NICOLA Sturgeon said the Conservatives had “given up on the day job” as she responded yesterday to the Queen’s Speech which had dropped a raft of Tory manifesto commitments on domestic policies.

The Tories’ legislative programme was outlined in Westminster on Wednesday and was dominated by the process of leaving the European Union.

However, it was conspicuously light on other areas, dropping pledges made during the election to reform social care and expand grammar schools after the Tories lost their Commons majority.

“There is not much in the Queen’s speech to respond to. The Queen’s speech that was published yesterday was humiliatingly vacuous,” Sturgeon told MSPs yesterday.

“The Tories at Westminster have clearly given up entirely on the day job—that is beyond any doubt. All that was in the Queen’s speech were damaging plans to rip the UK out of not just the European Union, but the single market.

“That is what the Tory Government now amounts to: perpetrating economic destruction on everybody around the UK.”

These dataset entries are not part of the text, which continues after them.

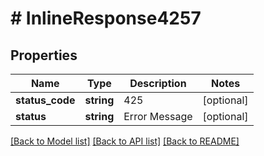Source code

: # # InlineResponse4257

## Properties

Name | Type | Description | Notes
------------ | ------------- | ------------- | -------------
**status_code** | **string** | 425 | [optional]
**status** | **string** | Error Message | [optional]

[[Back to Model list]](../../README.md#models) [[Back to API list]](../../README.md#endpoints) [[Back to README]](../../README.md)
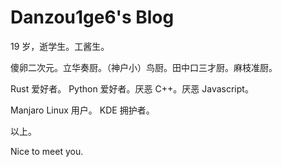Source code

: # Danzou1ge6's Blog

19 岁，逝学生。工酱生。

傻卵二次元。立华奏厨。（神户小）鸟厨。田中口三才厨。麻枝准厨。

Rust 爱好者。 Python 爱好者。厌恶 C++。厌恶 Javascript。

Manjaro Linux 用户。 KDE 拥护者。

以上。

Nice to meet you.
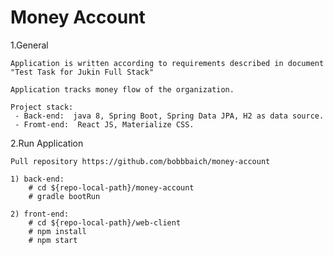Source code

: # Money Account

1.General

    Application is written according to requirements described in document 
    "Test Task for Jukin Full Stack"
    
    Application tracks money flow of the organization.
    
    Project stack:
     - Back-end:  java 8, Spring Boot, Spring Data JPA, H2 as data source.
     - Fromt-end:  React JS, Materialize CSS.
 
 
2.Run Application
    
    Pull repository https://github.com/bobbbaich/money-account
    
    1) back-end:  
        # cd ${repo-local-path}/money-account
        # gradle bootRun
        
    2) front-end: 
        # cd ${repo-local-path}/web-client
        # npm install
        # npm start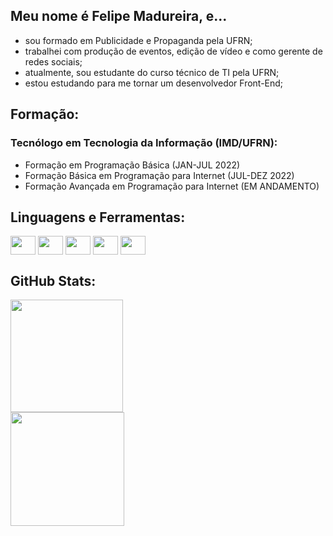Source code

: ## Meu nome é Felipe Madureira, e... ###

* sou formado em Publicidade e Propaganda pela UFRN;
* trabalhei com produção de eventos, edição de vídeo e como gerente de redes sociais;
* atualmente, sou estudante do curso técnico de TI pela UFRN;
* estou estudando para me tornar um desenvolvedor Front-End;

## Formação:
### Tecnólogo em Tecnologia da Informação (IMD/UFRN):
- Formação em Programação Básica (JAN-JUL 2022)
- Formação Básica em Programação para Internet (JUL-DEZ 2022)
- Formação Avançada em Programação para Internet (EM ANDAMENTO)



## Linguagens e Ferramentas:
<div style="display: inline block">
  <img align="center" height="30" width="40" src="https://cdn.jsdelivr.net/gh/devicons/devicon/icons/javascript/javascript-original.svg"/>
  <img align="center" height="30" width="40" src="https://cdn.jsdelivr.net/gh/devicons/devicon/icons/typescript/typescript-original.svg"/>
  <img align="center" height="30" width="40" src="https://cdn.jsdelivr.net/gh/devicons/devicon/icons/html5/html5-original.svg" />
  <img align="center" height="30" width="40" src="https://cdn.jsdelivr.net/gh/devicons/devicon/icons/css3/css3-original.svg" />
  <img align="center" height="30" width="40" src="https://cdn.jsdelivr.net/gh/devicons/devicon/icons/jquery/jquery-original.svg" />
</div>


## GitHub Stats:
<img height="180em" src="https://streak-stats.demolab.com?user=felipemadu13&theme=dark&hide_border=true"/> <br>
<img height="182em" src="https://github-readme-stats.vercel.app/api/top-langs/?username=felipemadu13&layout=compact&langs_count=7&theme=dark&hide_border=true"/>

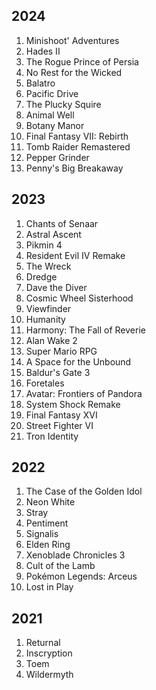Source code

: ## 2024

1. Minishoot' Adventures
1. Hades II
1. The Rogue Prince of Persia
1. No Rest for the Wicked
1. Balatro
1. Pacific Drive
1. The Plucky Squire
1. Animal Well
1. Botany Manor
1. Final Fantasy VII: Rebirth
1. Tomb Raider Remastered
1. Pepper Grinder
1. Penny's Big Breakaway

## 2023

1. Chants of Senaar
1. Astral Ascent
1. Pikmin 4
1. Resident Evil IV Remake
1. The Wreck
1. Dredge
1. Dave the Diver
1. Cosmic Wheel Sisterhood
1. Viewfinder
1. Humanity
1. Harmony: The Fall of Reverie
1. Alan Wake 2
1. Super Mario RPG
1. A Space for the Unbound
1. Baldur's Gate 3
1. Foretales
1. Avatar: Frontiers of Pandora
1. System Shock Remake
1. Final Fantasy XVI
1. Street Fighter VI
1. Tron Identity

## 2022

1. The Case of the Golden Idol
1. Neon White
1. Stray
1. Pentiment
1. Signalis
1. Elden Ring
1. Xenoblade Chronicles 3
1. Cult of the Lamb
1. Pokémon Legends: Arceus
1. Lost in Play

## 2021

1. Returnal
1. Inscryption
1. Toem
1. Wildermyth
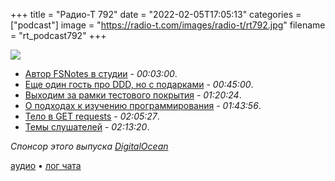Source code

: +++
title = "Радио-Т 792"
date = "2022-02-05T17:05:13"
categories = ["podcast"]
image = "https://radio-t.com/images/radio-t/rt792.jpg"
filename = "rt_podcast792"
+++

![](https://radio-t.com/images/radio-t/rt792.jpg)

- [Автор FSNotes в студии](https://fsnot.es) - *00:03:00*.
- [Еще один гость про DDD, но с подарками](https://www.amazon.com/Learning-Domain-Driven-Design-Aligning-Architecture/dp/1098100131) - *00:45:00*.
- [Выходим за рамки тестового покрытия](https://habr.com/ru/company/otus/blog/649617/) - *01:20:24*.
- [О подходах к изучению программирования](https://habr.com/ru/post/649187/) - *01:43:56*.
- [Тело в GET requests](https://evertpot.com/get-request-bodies/) - *02:05:27*.
- [Темы слушателей](https://radio-t.com/p/2022/02/01/prep-792/) - *02:13:20*.

*Спонсор этого выпуска [DigitalOcean](https://do.co/radiot)*


[аудио](https://cdn.radio-t.com/rt_podcast792.mp3) • [лог чата](https://chat.radio-t.com/logs/radio-t-792.html)
<audio src="https://cdn.radio-t.com/rt_podcast792.mp3" preload="none"></audio>
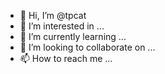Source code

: - 👋 Hi, I’m @tpcat
- 👀 I’m interested in ...
- 🌱 I’m currently learning ...
- 💞️ I’m looking to collaborate on ...
- 📫 How to reach me ...

<!---
tpcat/tpcat is a ✨ special ✨ repository because its `README.md` (this file) appears on your GitHub profile.
You can click the Preview link to take a look at your changes.
--->
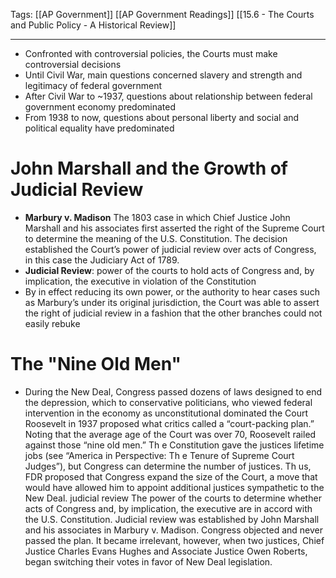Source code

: Tags: 
		[[AP Government]] 
		[[AP Government Readings]] 
		[[15.6 - The Courts and Public Policy - A Historical Review]]
		
---------------------------------------------------------

- Confronted with controversial policies, the Courts must make controversial decisions
- Until Civil War, main questions concerned slavery and strength and legitimacy of federal government
- After Civil War to ~1937, questions about relationship between federal government economy predominated
- From 1938 to now, questions about personal liberty and social and political equality have predominated

# John Marshall and the Growth of Judicial Review
- **Marbury v. Madison** The 1803 case in which Chief Justice John Marshall and his associates first asserted the right of the Supreme Court to determine the meaning of the U.S. Constitution. The decision established the Court’s power of judicial review over acts of Congress, in this case the Judiciary Act of 1789.
- **Judicial Review**: power of the courts to hold acts of Congress and, by implication, the executive in violation of the Constitution
- By in effect reducing its own power, or the authority to hear cases such as Marbury’s under its original jurisdiction, the Court was able to assert the right of judicial review in a  fashion that the other branches could not easily rebuke 

# The "Nine Old Men"
- During the New Deal, Congress passed dozens of laws designed to end the depression, which to conservative politicians, who viewed federal intervention in the economy as unconstitutional dominated the Court
Roosevelt in 1937 proposed what critics called a “court-packing plan.” Noting that the average age of the Court was over 70, Roosevelt railed against those “nine old men.” Th e Constitution gave the justices lifetime jobs (see “America in Perspective: Th e Tenure of Supreme Court Judges”), but Congress can determine the number of justices. Th us, FDR proposed that Congress expand the size of the Court, a move that would have allowed him to appoint additional justices sympathetic to the New Deal. judicial review The power of the courts to determine whether acts of Congress and, by implication, the executive are in accord with the U.S. Constitution. Judicial review was established by John Marshall and his associates in Marbury v. Madison. Congress objected and never passed the plan. It became irrelevant, however, when two justices, Chief Justice Charles Evans Hughes and Associate Justice Owen Roberts, began switching their votes in favor of New Deal legislation. 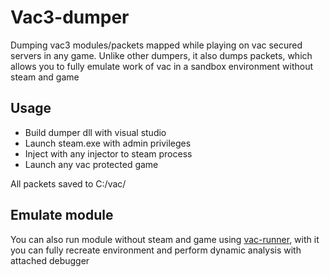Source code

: # Vac3-dumper

Dumping vac3 modules/packets mapped while playing on vac secured servers in any game. Unlike other dumpers, it also dumps packets, which allows you to fully emulate work of vac in a sandbox environment without steam and game

## Usage 
- Build dumper dll with visual studio
- Launch steam.exe with admin privileges
- Inject with any injector to steam process
- Launch any vac protected game

All packets saved to C:/vac/

## Emulate module

You can also run module without steam and game using [vac-runner](localhost), with it you can fully recreate environment and perform dynamic analysis with attached debugger



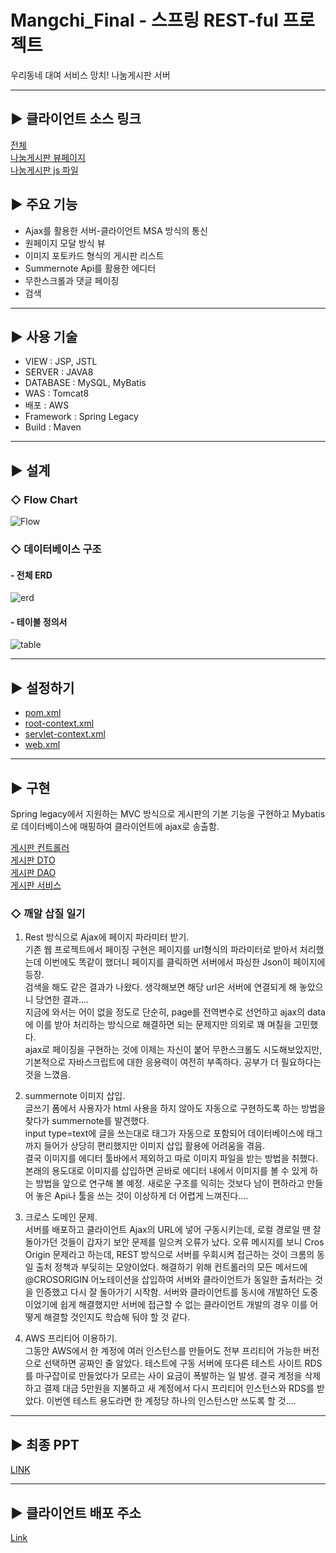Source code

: # Mangchi_Final - 스프링 REST-ful 프로젝트
우리동네 대여 서비스 망치! 나눔게시판 서버    

<hr />

## ▶ 클라이언트 소스 링크
[전체](https://github.com/maiorem/Mangchi-Final)       
[나눔게시판 뷰페이지](https://github.com/maiorem/Mangchi-Final/blob/master/Mangch_Client/src/main/webapp/WEB-INF/views/donateBoard/donateBoard.jsp)       
[나눔게시판 js 파일](https://github.com/maiorem/Mangchi-Final/blob/master/Mangch_Client/src/main/webapp/resources/js/hong.js)


## ▶ 주요 기능    
* Ajax를 활용한 서버-클라이언트 MSA 방식의 통신     
* 원페이지 모달 방식 뷰    
* 이미지 포토카드 형식의 게시판 리스트      
* Summernote Api를 활용한 에디터    
* 무한스크롤과 댓글 페이징      
* 검색

<hr />

## ▶ 사용 기술    
* VIEW : JSP, JSTL     
* SERVER : JAVA8    
* DATABASE : MySQL, MyBatis    
* WAS : Tomcat8    
* 배포 : AWS    
* Framework : Spring Legacy   
* Build : Maven

<hr />

## ▶ 설계

### ◇ Flow Chart    
![Flow](https://i.ibb.co/RgcyjS7/Mangchi-Na-Num.jpg)


### ◇ 데이터베이스 구조

#### - 전체 ERD

![erd](https://i.ibb.co/KKmQWHM/2.jpg)    


#### - 테이블 정의서

![table](https://i.ibb.co/Gsd9X0q/image.jpg)

<hr />

## ▶ 설정하기

* [pom.xml](https://github.com/maiorem/Mangchi_Final/blob/master/Mangchi-DonateBoard-App/pom.xml)
* [root-context.xml](https://github.com/maiorem/Mangchi_Final/blob/master/Mangchi-DonateBoard-App/src/main/webapp/WEB-INF/spring/root-context.xml)
* [servlet-context.xml](https://github.com/maiorem/Mangchi_Final/blob/master/Mangchi-DonateBoard-App/src/main/webapp/WEB-INF/spring/appServlet/servlet-context.xml)
* [web.xml](https://github.com/maiorem/Mangchi_Final/blob/master/Mangchi-DonateBoard-App/src/main/webapp/WEB-INF/web.xml)

<hr />

## ▶ 구현

Spring legacy에서 지원하는 MVC 방식으로 게시판의 기본 기능을 구현하고 Mybatis로 데이터베이스에 매핑하여 클라이언트에 ajax로 송출함.

[게시판 컨트롤러](https://github.com/maiorem/Mangchi_Final/tree/master/Mangchi-DonateBoard-App/src/main/java/com/mangchi/donate/controller)    
[게시판 DTO](https://github.com/maiorem/Mangchi_Final/tree/master/Mangchi-DonateBoard-App/src/main/java/com/mangchi/donate/model)    
[게시판 DAO](https://github.com/maiorem/Mangchi_Final/tree/master/Mangchi-DonateBoard-App/src/main/java/com/mangchi/donate/dao)    
[게시판 서비스](https://github.com/maiorem/Mangchi_Final/tree/master/Mangchi-DonateBoard-App/src/main/java/com/mangchi/donate/service)

### ◇ 깨알 삽질 일기
1. Rest 방식으로 Ajax에 페이지 파라미터 받기.       
  기존 웹 프로젝트에서 페이징 구현은 페이지를 url형식의 파라미터로 받아서 처리했는데 이번에도 똑같이 했더니 페이지를 클릭하면 서버에서 파싱한 Json이 페이지에 등장.    
  검색을 해도 같은 결과가 나왔다. 생각해보면 해당 url은 서버에 연결되게 해 놓았으니 당연한 결과....     
  지금에 와서는 어이 없을 정도로 단순히, page를 전역변수로 선언하고 ajax의 data에 이를 받아 처리하는 방식으로 해결하면 되는 문제지만 의외로 꽤 며칠을 고민했다.    
  ajax로 페이징을 구현하는 것에 이제는 자신이 붙어 무한스크롤도 시도해보았지만, 기본적으로 자바스크립트에 대한 응용력이 여전히 부족하다. 공부가 더 필요하다는 것을 느꼈음.      

2. summernote 이미지 삽입.    
  글쓰기 폼에서 사용자가 html 사용을 하지 않아도 자동으로 구현하도록 하는 방법을 찾다가 summernote를 발견했다.    
  input type=text에 글을 쓰는대로 태그가 자동으로 포함되어 데이터베이스에 태그까지 들어가 상당히 편리했지만 이미지 삽입 활용에 어려움을 겪음.    
  결국 이미지를 에디터 툴바에서 제외하고 따로 이미지 파일을 받는 방법을 취했다. 본래의 용도대로 이미지를 삽입하면 곧바로 에디터 내에서 이미지를 볼 수 있게 하는 방법을 앞으로 연구해 볼 예정.     새로운 구조를 익히는 것보다 남이 편하라고 만들어 놓은 Api나 툴을 쓰는 것이 이상하게 더 어렵게 느껴진다....      

3. 크로스 도메인 문제.        
   서버를 배포하고 클라이언트 Ajax의 URL에 넣어 구동시키는데, 로컬 경로일 땐 잘 돌아가던 것들이 갑자기 보안 문제를 일으켜 오류가 났다. 오류 메시지를 보니 Cros Origin 문제라고 하는데, REST 방식으로 서버를 우회시켜 접근하는 것이 크롬의 동일 출처 정책과 부딪히는 모양이었다. 해결하기 위해 컨트롤러의 모든 메서드에 @CROSORIGIN 어노테이션을 삽입하여 서버와 클라이언트가 동일한 출처라는 것을 인증했고 다시 잘 돌아가기 시작함.
   서버와 클라이언트를 동시에 개발하던 도중이었기에 쉽게 해결했지만 서버에 접근할 수 없는 클라이언트 개발의 경우 이를 어떻게 해결할 것인지도 학습해 둬야 할 것 같다.

4. AWS 프리티어 이용하기.      
  그동안 AWS에서 한 계정에 여러 인스턴스를 만들어도 전부 프리티어 가능한 버전으로 선택하면 공짜인 줄 알았다. 테스트에 구동 서버에 또다른 테스트 사이트 RDS를 마구잡이로 만들었다가 모르는 사이 요금이 폭발하는 일 발생. 결국 계정을 삭제하고 결제 대금 5만원을 지불하고 새 계정에서 다시 프리티어 인스턴스와 RDS를 받았다. 이번엔 테스트 용도라면 한 계정당 하나의 인스턴스만 쓰도록 할 것....        
  
<hr />  

## ▶ 최종 PPT

[LINK](https://docs.google.com/presentation/d/1DmOVaqESFTq9CG8V9gJBoi3uH0eRIA_U1siTAqJq2-U/edit#slide=id.g9ae78c4272_5_3)


<hr />

## ▶ 클라이언트 배포 주소

[Link](http://ec2-54-180-115-119.ap-northeast-2.compute.amazonaws.com:8080/mangh/)

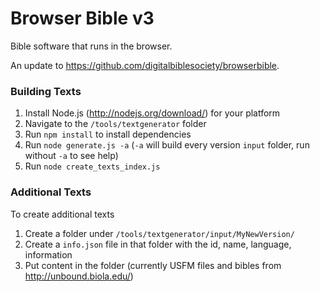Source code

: # Browser Bible v3 #

Bible software that runs in the browser.

An update to https://github.com/digitalbiblesociety/browserbible.

### Building Texts ###


1. Install Node.js (http://nodejs.org/download/) for your platform
2. Navigate to the `/tools/textgenerator` folder
3. Run `npm install` to install dependencies
4. Run `node generate.js -a` (`-a` will build every version `input` folder, run without `-a` to see help)
5. Run `node create_texts_index.js`

### Additional Texts ###

To create additional texts

1. Create a folder under `/tools/textgenerator/input/MyNewVersion/`
2. Create a `info.json` file in that folder with the id, name, language, information
3. Put content in the folder (currently USFM files and bibles from http://unbound.biola.edu/)
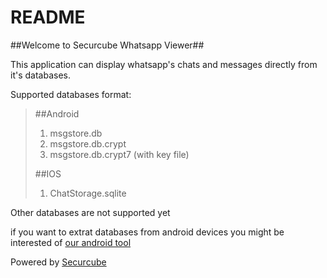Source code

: # README #

##Welcome to Securcube Whatsapp Viewer##

This application can display whatsapp's chats and messages directly from it's databases.

Supported databases format:

>
> ##Android
> 1.   msgstore.db
> 1.   msgstore.db.crypt
> 1.   msgstore.db.crypt7 (with key file)
> 
> ##IOS
> 1.   ChatStorage.sqlite
>

Other databases are not supported yet

if you want to extrat databases from android devices you might be interested of [our android tool](https://bitbucket.org/securcube/android-tools)

Powered by [Securcube](http://securcube.net/)
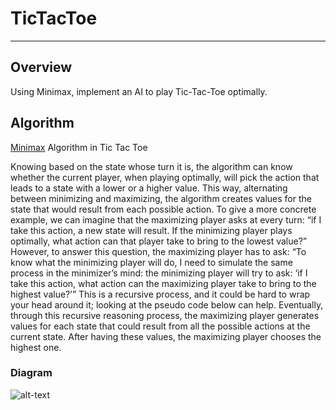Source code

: # TicTacToe
---
## Overview
Using Minimax, implement an AI to play Tic-Tac-Toe optimally.

## Algorithm
<a href="https://es.wikipedia.org/wiki/Minimax">Minimax</a> Algorithm in Tic Tac Toe

Knowing based on the state whose turn it is, the algorithm can know whether the current player, when playing optimally, will pick the action that leads to a state with a lower or a higher value. This way, alternating between minimizing and maximizing, the algorithm creates values for 
the state that would result from each possible action. To give a more concrete example, we can imagine that the maximizing player asks at every turn: “if I take this action, a new state will result. If the minimizing player plays optimally, what action can that player take to bring to the lowest value?” However, to answer this question, the maximizing player has to ask: “To know what the minimizing player will do, I need to simulate the same process in the minimizer’s mind: the minimizing player will try to ask: ‘if I take this action, what action can the maximizing player 
take to bring to the highest value?’” This is a recursive process, and it could be hard to wrap your head around it; looking at the pseudo code below can help. Eventually, through this recursive reasoning process, the maximizing player generates 
values for each state that could result from all the possible actions at the current state. After having these values, the maximizing player chooses the highest one.

### Diagram
![alt-text](https://github.com/LeoZorzoli/CS50-AI-2021/blob/main/tictactoe/minimax.png)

Concerns over Brexit dominated the latter part of First Minister’s Questions after Sturgeon was asked a number of questions on the issue from her backbenchers.

She raised fears about “a Westminster power grab” in the wake of leaving the European Union and said she was “extremely concerned about what appear to be plans to centralise power in the hands of Whitehall” as powers come back from Brussels.

She said it would be “unthinkable” if MSPs are not asked to give formal legislative consent to the Great Repeal Bill, although there is no “clear and emphatic acceptance” from the Conservatives at Westminster on the issue.

She called for clarity after Theresa May said there is a “possibility’’ the Bill, which will overturn the 1972 Act taking the UK into the European Economic Community, would need a legislative consent motion (LCM) in the Scottish Parliament.

The Prime Minister said the matter is “currently being considered both here and in Scotland”, although her Scottish Secretary David Mundell has already said he is working on the basis that an LCM would be required.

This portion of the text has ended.